Task brief: Look through the material below. Return exactly the lines from the one with "Do Not Reproduce" through the one with "295AEE 989 GB9L19WTE", both included.

+++ Records supplied

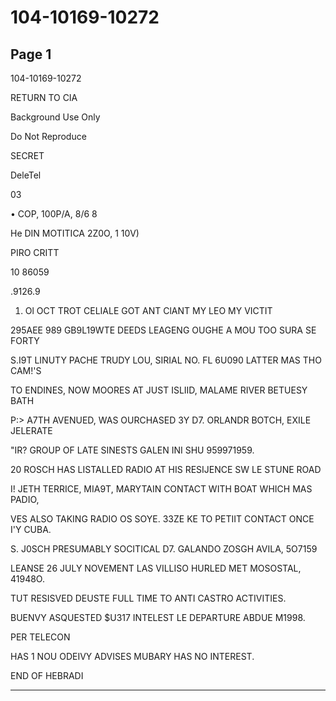 # 104-10169-10272

## Page 1

104-10169-10272

RETURN TO CIA

Background Use Only

Do Not Reproduce

SECRET

DeleTel

03

• COP, 100P/A, 8/6 8

He DIN MOTITICA 2Z0O, 1 10V)

PIRO CRITT

10 86059

.9126.9

1. Ol OCT TROT CELIALE GOT ANT ClANT MY LEO MY VICTIT

295AEE 989 GB9L19WTE DEEDS LEAGENG OUGHE A MOU TOO SURA SE FORTY

S.I9T LINUTY PACHE TRUDY LOU, SIRIAL NO. FL 6U090 LATTER MAS THO CAM!'S

TO ENDINES, NOW MOORES AT JUST ISLIID, MALAME RIVER BETUESY BATH

P:> A7TH AVENUED, WAS OURCHASED 3Y D7. ORLANDR BOTCH, EXILE JELERATE

"IR? GROUP OF LATE SINESTS GALEN INI SHU 959971959.

20 ROSCH HAS LISTALLED RADIO AT HIS RESIJENCE SW LE STUNE ROAD

I! JETH TERRICE, MIA9T, MARYTAIN CONTACT WITH BOAT WHICH MAS PADIO,

VES ALSO TAKING RADIO OS SOYE. 33ZE KE TO PETIIT CONTACT ONCE I'Y CUBA.

S. J0SCH PRESUMABLY SOCITICAL D7. GALANDO ZOSGH AVILA, 5O7159

LEANSE 26 JULY NOVEMENT LAS VILLISO HURLED MET MOSOSTAL, 41948O.

TUT RESISVED DEUSTE FULL TIME TO ANTI CASTRO ACTIVITIES.

BUENVY ASQUESTED $U317 INTELEST LE DEPARTURE ABDUE M1998.

PER TELECON

HAS 1 NOU ODEIVY ADVISES MUBARY HAS NO INTEREST.

END OF HEBRADI

---


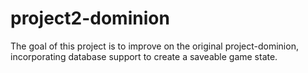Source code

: # project2-dominion

The goal of this project is to improve on the original project-dominion, incorporating database support to create a saveable game state.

++++++

Final answer:
Do Not Reproduce

SECRET

DeleTel

03

• COP, 100P/A, 8/6 8

He DIN MOTITICA 2Z0O, 1 10V)

PIRO CRITT

10 86059

.9126.9

1. Ol OCT TROT CELIALE GOT ANT ClANT MY LEO MY VICTIT

295AEE 989 GB9L19WTE DEEDS LEAGENG OUGHE A MOU TOO SURA SE FORTY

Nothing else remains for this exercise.